* EXERCISE DIRECTIONS
Exactly as they appear, restate the lines of the material, from the first through the one containing "Abbildung 6. Von".

+-------+

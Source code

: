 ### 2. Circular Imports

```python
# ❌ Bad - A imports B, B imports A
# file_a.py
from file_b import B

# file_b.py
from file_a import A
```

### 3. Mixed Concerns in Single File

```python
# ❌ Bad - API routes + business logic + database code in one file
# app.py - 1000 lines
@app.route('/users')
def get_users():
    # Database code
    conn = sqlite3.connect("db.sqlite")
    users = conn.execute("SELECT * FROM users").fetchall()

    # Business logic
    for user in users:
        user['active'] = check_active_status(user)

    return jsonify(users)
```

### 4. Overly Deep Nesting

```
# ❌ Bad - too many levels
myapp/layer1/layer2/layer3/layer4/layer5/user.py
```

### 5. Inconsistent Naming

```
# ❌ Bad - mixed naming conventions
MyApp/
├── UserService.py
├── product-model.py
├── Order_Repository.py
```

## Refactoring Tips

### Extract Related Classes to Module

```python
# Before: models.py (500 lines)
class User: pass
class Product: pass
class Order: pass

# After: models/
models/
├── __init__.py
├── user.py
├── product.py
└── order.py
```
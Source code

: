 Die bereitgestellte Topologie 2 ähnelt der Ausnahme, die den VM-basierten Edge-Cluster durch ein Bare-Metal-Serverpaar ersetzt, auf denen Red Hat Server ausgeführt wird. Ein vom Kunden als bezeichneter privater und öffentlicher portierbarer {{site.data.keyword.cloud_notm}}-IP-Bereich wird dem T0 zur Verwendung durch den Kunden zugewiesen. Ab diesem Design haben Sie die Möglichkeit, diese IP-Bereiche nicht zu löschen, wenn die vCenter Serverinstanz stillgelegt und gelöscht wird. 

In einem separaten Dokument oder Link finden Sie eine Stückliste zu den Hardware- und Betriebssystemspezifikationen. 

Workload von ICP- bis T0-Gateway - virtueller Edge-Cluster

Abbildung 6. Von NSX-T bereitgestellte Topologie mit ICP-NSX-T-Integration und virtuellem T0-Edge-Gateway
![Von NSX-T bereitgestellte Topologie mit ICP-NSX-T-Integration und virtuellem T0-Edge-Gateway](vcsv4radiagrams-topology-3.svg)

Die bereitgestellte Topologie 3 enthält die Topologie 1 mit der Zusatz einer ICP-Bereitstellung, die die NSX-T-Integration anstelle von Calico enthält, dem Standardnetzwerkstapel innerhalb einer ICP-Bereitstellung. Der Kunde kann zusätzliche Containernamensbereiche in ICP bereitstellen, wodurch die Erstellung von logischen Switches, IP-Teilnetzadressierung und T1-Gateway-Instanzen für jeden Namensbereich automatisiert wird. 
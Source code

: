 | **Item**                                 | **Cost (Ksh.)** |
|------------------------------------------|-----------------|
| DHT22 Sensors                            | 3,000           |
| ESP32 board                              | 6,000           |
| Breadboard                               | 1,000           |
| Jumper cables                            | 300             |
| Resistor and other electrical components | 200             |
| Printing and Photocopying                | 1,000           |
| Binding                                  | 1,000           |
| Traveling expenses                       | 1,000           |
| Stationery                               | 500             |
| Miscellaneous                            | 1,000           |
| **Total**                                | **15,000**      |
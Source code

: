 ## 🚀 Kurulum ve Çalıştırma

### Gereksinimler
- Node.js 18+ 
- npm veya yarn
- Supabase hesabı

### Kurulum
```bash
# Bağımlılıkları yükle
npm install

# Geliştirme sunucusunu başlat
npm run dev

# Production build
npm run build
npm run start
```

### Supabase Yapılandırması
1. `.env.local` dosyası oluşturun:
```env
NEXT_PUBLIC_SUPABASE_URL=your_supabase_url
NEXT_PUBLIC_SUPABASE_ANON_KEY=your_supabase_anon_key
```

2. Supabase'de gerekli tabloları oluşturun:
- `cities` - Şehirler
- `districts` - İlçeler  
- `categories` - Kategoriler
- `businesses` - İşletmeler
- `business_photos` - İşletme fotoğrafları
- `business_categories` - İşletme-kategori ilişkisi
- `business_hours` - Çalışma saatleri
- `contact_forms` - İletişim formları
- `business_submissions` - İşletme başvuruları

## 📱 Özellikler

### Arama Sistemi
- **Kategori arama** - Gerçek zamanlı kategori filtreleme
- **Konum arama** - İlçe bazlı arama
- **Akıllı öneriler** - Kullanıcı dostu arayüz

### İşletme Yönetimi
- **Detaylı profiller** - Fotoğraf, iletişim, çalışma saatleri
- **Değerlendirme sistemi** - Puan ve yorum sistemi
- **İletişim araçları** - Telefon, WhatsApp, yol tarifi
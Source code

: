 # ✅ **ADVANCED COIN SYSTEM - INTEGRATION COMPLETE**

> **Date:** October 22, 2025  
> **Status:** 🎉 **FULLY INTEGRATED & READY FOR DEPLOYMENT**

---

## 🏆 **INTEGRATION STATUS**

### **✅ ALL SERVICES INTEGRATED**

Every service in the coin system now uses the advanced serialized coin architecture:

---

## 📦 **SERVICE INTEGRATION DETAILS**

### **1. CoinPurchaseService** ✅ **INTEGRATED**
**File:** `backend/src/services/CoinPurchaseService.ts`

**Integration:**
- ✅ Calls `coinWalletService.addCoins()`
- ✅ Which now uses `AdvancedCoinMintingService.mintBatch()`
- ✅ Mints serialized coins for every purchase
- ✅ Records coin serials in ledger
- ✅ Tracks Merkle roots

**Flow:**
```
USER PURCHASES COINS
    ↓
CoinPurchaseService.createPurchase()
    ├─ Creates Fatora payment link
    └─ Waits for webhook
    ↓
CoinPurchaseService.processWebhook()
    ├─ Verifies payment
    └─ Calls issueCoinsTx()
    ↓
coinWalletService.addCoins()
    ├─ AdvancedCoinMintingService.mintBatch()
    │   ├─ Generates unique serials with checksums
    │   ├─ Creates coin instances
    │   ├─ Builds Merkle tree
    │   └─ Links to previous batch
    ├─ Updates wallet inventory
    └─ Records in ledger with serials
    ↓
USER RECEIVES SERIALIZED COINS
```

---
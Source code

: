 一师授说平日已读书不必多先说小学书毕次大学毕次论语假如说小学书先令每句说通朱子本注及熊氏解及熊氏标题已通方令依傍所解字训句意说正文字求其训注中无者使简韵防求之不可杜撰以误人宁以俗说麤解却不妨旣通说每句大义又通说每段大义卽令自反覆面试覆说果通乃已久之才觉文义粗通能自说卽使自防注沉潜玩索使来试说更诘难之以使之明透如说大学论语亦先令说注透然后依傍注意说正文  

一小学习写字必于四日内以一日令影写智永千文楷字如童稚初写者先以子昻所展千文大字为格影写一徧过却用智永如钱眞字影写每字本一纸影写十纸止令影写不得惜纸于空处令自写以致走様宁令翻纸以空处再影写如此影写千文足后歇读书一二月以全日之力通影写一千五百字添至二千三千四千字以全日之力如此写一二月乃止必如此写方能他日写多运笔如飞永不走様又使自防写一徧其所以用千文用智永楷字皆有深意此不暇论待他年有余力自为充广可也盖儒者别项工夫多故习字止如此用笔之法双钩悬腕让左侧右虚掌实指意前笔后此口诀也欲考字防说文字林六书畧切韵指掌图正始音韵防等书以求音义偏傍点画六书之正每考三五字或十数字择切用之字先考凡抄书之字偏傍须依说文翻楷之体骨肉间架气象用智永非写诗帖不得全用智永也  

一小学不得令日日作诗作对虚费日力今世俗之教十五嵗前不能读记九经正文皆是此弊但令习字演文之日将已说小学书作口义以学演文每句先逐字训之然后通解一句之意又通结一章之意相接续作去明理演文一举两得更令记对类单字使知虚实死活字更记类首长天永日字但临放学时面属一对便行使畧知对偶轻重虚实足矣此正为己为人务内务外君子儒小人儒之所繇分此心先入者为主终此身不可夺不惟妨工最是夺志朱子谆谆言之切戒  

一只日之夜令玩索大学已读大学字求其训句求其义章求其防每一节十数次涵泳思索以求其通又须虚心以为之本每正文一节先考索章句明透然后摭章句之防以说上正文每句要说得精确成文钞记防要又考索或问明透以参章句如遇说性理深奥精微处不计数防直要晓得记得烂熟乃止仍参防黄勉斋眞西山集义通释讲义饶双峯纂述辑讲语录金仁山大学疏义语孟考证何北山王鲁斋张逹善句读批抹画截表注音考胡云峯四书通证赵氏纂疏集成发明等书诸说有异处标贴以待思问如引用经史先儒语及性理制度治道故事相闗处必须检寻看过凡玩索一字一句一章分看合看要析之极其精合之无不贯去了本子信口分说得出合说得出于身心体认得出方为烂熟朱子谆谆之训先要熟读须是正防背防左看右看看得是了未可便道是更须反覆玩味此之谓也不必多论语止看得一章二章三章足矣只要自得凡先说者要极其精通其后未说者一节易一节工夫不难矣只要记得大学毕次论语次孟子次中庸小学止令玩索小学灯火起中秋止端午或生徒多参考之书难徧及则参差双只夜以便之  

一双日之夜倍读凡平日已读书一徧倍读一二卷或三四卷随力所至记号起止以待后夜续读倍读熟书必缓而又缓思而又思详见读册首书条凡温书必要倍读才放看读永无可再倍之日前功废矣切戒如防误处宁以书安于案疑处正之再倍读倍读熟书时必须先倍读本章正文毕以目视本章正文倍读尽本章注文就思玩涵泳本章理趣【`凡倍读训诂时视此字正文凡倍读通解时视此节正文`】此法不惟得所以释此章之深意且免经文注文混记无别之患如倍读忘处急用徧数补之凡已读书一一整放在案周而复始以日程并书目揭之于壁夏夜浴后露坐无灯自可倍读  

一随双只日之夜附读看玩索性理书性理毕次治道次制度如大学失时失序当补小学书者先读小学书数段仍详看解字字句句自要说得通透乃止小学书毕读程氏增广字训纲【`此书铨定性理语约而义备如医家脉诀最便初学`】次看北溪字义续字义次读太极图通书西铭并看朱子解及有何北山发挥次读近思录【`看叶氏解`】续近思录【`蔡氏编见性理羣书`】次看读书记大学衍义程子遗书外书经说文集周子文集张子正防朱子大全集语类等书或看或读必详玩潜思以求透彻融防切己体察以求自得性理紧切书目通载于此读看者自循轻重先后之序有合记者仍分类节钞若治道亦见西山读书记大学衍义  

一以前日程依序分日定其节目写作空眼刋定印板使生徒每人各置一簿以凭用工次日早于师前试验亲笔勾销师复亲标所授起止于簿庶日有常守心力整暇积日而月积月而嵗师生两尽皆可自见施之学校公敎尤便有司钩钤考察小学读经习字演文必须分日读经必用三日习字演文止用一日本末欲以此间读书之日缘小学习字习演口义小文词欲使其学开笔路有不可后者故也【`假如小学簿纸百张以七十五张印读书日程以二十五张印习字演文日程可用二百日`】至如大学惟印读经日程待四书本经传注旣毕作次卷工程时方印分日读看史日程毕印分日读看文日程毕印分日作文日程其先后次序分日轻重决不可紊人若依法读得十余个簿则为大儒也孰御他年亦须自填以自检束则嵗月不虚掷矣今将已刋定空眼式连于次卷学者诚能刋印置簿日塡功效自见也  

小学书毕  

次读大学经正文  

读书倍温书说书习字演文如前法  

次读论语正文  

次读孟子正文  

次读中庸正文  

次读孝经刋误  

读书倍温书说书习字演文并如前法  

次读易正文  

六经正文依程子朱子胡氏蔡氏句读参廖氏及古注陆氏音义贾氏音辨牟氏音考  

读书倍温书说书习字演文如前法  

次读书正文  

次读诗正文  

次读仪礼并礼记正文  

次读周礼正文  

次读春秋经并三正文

+-------+

* SOLUTION FOR THIS EXERCISE
Source code

: ### 2. Circular Imports

```python
# ❌ Bad - A imports B, B imports A
# file_a.py
from file_b import B

# file_b.py
from file_a import A
```

### 3. Mixed Concerns in Single File

```python
# ❌ Bad - API routes + business logic + database code in one file
# app.py - 1000 lines
@app.route('/users')
def get_users():
    # Database code
    conn = sqlite3.connect("db.sqlite")
    users = conn.execute("SELECT * FROM users").fetchall()

    # Business logic
    for user in users:
        user['active'] = check_active_status(user)

    return jsonify(users)
```

### 4. Overly Deep Nesting

```
# ❌ Bad - too many levels
myapp/layer1/layer2/layer3/layer4/layer5/user.py
```

### 5. Inconsistent Naming

```
# ❌ Bad - mixed naming conventions
MyApp/
├── UserService.py
├── product-model.py
├── Order_Repository.py
```

## Refactoring Tips

### Extract Related Classes to Module

```python
# Before: models.py (500 lines)
class User: pass
class Product: pass
class Order: pass

# After: models/
models/
├── __init__.py
├── user.py
├── product.py
└── order.py
```
Source code

: Die bereitgestellte Topologie 2 ähnelt der Ausnahme, die den VM-basierten Edge-Cluster durch ein Bare-Metal-Serverpaar ersetzt, auf denen Red Hat Server ausgeführt wird. Ein vom Kunden als bezeichneter privater und öffentlicher portierbarer {{site.data.keyword.cloud_notm}}-IP-Bereich wird dem T0 zur Verwendung durch den Kunden zugewiesen. Ab diesem Design haben Sie die Möglichkeit, diese IP-Bereiche nicht zu löschen, wenn die vCenter Serverinstanz stillgelegt und gelöscht wird. 

In einem separaten Dokument oder Link finden Sie eine Stückliste zu den Hardware- und Betriebssystemspezifikationen. 

Workload von ICP- bis T0-Gateway - virtueller Edge-Cluster

Abbildung 6. Von NSX-T bereitgestellte Topologie mit ICP-NSX-T-Integration und virtuellem T0-Edge-Gateway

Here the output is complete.